This is actually pretty complicated to answer, and you should beware of oversimplified answers. And BTW you'd probably be better off asking this on physics.SE.

The state of the art in physics at this point is that we have two totally successful theories that contradict each other. These are quantum mechanics and general relativity.

Quantum mechanics says the way forces are created is that material particles (fermions) exchange bosons. If the boson is massless, then in the classical limit you get a $1/r^2$ force. Massless particles travel at $c$. Therefore if we observe a force that, like gravity, falls off with distance as $1/r^2$, we suspect that it arises from a massless boson.
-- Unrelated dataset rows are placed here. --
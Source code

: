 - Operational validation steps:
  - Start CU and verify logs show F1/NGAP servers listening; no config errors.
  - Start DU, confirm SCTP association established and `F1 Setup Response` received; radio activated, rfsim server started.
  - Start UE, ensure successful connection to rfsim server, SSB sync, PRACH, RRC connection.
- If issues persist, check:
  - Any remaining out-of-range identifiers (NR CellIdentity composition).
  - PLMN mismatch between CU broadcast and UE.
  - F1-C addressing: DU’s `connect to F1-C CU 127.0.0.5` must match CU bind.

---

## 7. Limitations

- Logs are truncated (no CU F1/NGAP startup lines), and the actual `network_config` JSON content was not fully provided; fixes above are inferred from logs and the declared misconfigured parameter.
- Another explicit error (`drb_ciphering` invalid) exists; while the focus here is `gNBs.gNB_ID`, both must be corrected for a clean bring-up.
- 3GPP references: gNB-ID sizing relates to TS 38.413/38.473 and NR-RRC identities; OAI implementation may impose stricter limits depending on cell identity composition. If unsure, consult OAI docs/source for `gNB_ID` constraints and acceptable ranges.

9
Massless bosons travel at $c$, ergo gravitational signals should travel at $c$. This all sounds great, except that quantum mechanics doesn't work as a theory of gravity, which throws everything into doubt.
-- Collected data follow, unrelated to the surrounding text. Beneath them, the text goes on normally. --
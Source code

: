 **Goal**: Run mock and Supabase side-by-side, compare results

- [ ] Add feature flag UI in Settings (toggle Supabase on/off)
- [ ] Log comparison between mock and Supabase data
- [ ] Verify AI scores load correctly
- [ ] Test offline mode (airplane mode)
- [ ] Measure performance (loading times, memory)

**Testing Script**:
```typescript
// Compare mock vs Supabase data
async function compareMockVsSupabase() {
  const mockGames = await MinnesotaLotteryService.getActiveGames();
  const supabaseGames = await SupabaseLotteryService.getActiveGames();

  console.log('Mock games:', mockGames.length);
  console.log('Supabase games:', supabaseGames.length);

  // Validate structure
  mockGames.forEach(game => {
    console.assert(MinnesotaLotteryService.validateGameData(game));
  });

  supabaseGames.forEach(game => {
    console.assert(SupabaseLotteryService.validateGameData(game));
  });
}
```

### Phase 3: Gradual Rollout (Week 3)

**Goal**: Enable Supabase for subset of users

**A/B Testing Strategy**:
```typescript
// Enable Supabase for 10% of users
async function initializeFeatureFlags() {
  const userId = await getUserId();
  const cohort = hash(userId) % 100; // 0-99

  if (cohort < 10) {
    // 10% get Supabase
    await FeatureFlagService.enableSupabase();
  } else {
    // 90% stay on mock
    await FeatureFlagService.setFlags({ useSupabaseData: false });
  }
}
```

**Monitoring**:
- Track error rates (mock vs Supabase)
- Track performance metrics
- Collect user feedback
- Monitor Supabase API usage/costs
General relativity (GR) works great as a classical theory of gravity, and it's been spectacularly confirmed in the strong-gravity regime by recent observations of gravitational waves and the event horizons of black holes. But GR does not really predict that gravitational waves travel at $c$. Actually GR tells us that speed is not really a very meaningful concept. For example, it refuses to answer the question of whether a distant galaxy is actually moving away from us at some speed, or whether both our galaxy and that one are at rest, while the space in between expands. All GR really says is that in the limit of low amplitudes, on a background of flat spacetime, it's meaningful to talk about the speed of gravitational waves, and in that same limit they travel at $c$.

So it's not really true and not really predicted by the known laws of physics that gravitational waves travel at $c$. However, it's intuitively obvious to physicists, in the view from 40,000 feet, that it must be so in cases of practical interest, based on a general feel for how physics works.